Information shown —
[Start of Attachment]

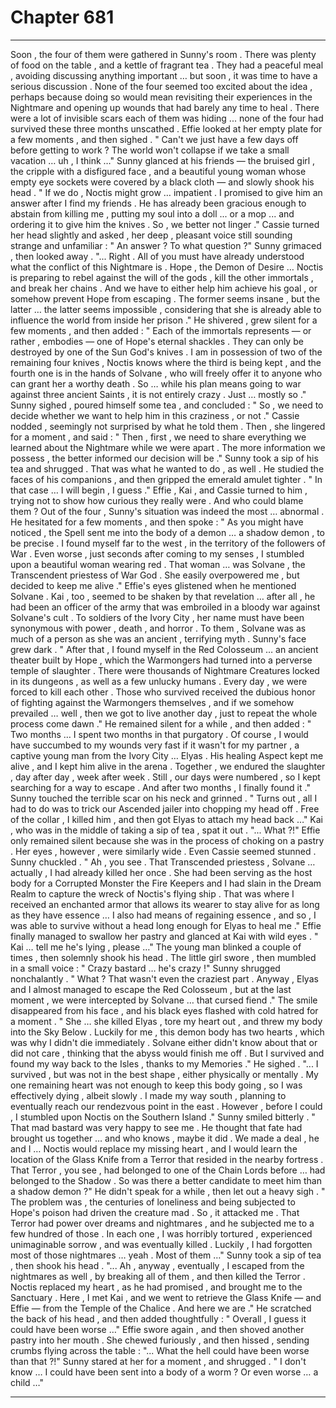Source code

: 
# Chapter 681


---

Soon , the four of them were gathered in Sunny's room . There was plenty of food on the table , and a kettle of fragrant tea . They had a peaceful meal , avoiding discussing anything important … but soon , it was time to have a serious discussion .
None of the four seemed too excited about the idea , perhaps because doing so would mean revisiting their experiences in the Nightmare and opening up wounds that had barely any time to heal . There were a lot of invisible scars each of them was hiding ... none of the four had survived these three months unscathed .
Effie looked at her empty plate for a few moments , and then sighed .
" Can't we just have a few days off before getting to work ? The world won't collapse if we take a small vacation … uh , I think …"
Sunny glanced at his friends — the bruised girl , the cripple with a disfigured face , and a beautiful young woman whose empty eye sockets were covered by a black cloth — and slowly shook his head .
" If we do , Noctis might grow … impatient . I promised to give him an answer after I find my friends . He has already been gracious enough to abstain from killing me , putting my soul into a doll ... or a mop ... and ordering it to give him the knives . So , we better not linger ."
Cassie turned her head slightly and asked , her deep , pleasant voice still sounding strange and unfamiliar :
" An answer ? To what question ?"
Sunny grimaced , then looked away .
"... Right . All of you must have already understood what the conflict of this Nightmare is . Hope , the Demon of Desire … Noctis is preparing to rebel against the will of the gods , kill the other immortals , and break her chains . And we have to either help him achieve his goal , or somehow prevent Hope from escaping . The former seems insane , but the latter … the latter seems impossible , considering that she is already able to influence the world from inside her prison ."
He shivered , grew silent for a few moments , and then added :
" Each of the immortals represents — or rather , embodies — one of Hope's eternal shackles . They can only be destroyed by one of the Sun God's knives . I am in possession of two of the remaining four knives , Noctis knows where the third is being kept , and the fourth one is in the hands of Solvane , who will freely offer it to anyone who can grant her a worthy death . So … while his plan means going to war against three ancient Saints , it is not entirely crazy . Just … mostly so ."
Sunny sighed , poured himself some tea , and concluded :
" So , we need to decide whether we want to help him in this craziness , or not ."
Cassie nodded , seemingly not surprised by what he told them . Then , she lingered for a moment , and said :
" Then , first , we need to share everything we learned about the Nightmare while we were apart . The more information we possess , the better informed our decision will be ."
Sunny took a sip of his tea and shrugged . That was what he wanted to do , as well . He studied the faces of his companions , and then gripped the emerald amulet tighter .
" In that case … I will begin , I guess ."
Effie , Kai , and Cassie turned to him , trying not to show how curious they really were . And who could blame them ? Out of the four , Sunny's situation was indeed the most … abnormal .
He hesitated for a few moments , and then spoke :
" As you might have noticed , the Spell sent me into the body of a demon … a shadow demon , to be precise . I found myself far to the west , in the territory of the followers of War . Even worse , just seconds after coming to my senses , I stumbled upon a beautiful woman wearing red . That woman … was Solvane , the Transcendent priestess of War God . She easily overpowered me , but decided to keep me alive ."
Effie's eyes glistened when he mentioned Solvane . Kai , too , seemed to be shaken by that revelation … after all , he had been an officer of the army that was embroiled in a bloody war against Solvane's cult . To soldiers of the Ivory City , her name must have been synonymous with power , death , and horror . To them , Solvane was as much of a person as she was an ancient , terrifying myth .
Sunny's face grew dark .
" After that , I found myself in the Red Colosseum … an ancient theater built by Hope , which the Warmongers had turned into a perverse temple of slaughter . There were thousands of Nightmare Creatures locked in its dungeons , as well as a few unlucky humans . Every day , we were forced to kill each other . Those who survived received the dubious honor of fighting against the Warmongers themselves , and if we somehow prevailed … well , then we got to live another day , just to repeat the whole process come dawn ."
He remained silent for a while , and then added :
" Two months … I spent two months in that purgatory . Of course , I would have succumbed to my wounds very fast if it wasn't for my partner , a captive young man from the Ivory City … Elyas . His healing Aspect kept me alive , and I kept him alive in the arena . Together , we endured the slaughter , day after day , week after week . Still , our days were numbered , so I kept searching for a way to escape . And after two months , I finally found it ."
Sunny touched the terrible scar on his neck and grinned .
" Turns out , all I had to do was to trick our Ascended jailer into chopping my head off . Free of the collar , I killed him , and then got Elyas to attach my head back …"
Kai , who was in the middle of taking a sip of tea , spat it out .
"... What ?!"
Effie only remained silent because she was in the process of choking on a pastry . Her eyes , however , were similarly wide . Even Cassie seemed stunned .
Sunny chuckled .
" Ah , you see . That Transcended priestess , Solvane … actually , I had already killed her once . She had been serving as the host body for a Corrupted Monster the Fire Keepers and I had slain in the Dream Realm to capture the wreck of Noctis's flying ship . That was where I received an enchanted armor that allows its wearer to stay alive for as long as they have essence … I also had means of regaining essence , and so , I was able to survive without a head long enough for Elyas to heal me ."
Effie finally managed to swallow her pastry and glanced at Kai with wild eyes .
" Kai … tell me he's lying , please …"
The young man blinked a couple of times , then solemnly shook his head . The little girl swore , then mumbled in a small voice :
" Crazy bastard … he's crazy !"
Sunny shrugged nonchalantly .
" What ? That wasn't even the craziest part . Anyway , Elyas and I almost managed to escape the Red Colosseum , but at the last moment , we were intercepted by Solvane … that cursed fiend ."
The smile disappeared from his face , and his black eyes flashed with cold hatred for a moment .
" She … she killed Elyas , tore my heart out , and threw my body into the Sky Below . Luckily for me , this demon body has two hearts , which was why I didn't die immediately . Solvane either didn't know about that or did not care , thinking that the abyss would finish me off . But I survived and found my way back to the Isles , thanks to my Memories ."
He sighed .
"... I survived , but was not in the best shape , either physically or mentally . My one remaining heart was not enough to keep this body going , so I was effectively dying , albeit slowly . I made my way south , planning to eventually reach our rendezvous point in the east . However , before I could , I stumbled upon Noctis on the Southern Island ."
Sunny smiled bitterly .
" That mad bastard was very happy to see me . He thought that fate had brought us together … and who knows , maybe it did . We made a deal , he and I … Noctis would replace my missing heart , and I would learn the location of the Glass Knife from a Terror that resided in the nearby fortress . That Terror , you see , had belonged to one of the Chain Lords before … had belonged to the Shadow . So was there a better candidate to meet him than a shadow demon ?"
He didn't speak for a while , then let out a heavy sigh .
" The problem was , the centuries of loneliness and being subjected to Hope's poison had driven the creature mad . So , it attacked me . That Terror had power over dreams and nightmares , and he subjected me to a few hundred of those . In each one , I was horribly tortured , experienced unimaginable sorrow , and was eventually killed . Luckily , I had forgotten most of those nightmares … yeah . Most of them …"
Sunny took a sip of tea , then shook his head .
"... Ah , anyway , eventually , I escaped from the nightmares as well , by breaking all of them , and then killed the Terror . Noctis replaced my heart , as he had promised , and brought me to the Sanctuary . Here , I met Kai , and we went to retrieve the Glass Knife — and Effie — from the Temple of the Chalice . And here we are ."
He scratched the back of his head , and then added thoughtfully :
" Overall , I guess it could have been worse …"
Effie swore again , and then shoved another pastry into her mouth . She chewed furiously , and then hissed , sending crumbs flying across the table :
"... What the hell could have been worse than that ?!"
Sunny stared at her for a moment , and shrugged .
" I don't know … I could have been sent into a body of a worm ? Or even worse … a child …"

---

[End of Attachment]
[Start of Attachment]

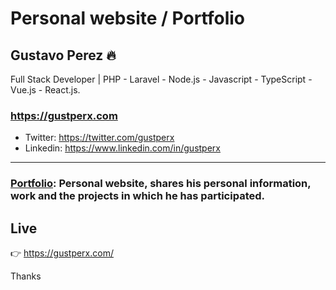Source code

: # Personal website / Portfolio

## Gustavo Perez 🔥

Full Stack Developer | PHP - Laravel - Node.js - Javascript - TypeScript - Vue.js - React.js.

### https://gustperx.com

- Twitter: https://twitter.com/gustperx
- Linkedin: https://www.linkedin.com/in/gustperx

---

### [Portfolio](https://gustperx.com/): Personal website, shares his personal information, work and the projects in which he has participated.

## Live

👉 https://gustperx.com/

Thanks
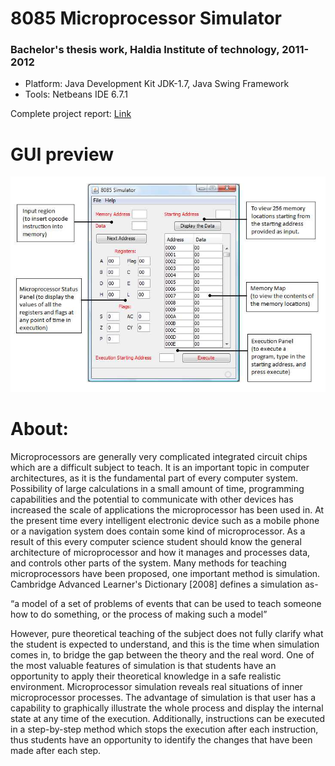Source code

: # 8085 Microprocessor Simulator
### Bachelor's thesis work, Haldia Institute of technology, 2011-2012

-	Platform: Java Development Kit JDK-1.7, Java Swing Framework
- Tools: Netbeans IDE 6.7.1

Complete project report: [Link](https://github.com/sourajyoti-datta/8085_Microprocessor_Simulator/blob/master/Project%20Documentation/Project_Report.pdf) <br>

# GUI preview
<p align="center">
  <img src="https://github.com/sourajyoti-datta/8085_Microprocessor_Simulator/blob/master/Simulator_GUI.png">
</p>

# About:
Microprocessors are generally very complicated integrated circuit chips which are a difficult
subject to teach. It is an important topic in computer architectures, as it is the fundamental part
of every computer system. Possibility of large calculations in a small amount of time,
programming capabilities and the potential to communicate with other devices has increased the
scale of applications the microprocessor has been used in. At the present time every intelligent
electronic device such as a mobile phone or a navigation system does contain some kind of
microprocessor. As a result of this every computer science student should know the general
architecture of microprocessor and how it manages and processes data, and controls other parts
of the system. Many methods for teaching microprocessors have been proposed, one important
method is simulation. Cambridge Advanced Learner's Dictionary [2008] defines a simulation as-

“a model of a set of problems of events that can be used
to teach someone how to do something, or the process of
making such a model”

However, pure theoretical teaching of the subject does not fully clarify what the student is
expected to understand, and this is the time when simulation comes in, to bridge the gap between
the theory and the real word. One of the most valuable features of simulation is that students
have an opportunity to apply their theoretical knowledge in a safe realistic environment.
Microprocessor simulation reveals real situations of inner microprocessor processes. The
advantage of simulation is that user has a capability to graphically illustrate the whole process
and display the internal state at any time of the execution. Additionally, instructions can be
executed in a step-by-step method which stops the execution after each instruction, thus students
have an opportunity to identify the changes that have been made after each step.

[End of Attachment]

Work item — Whenever a line in the listing above includes the word "teaching", return that line.

Answer for this exercise —
of the system. Many methods for teaching microprocessors have been proposed, one important
However, pure theoretical teaching of the subject does not fully clarify what the student is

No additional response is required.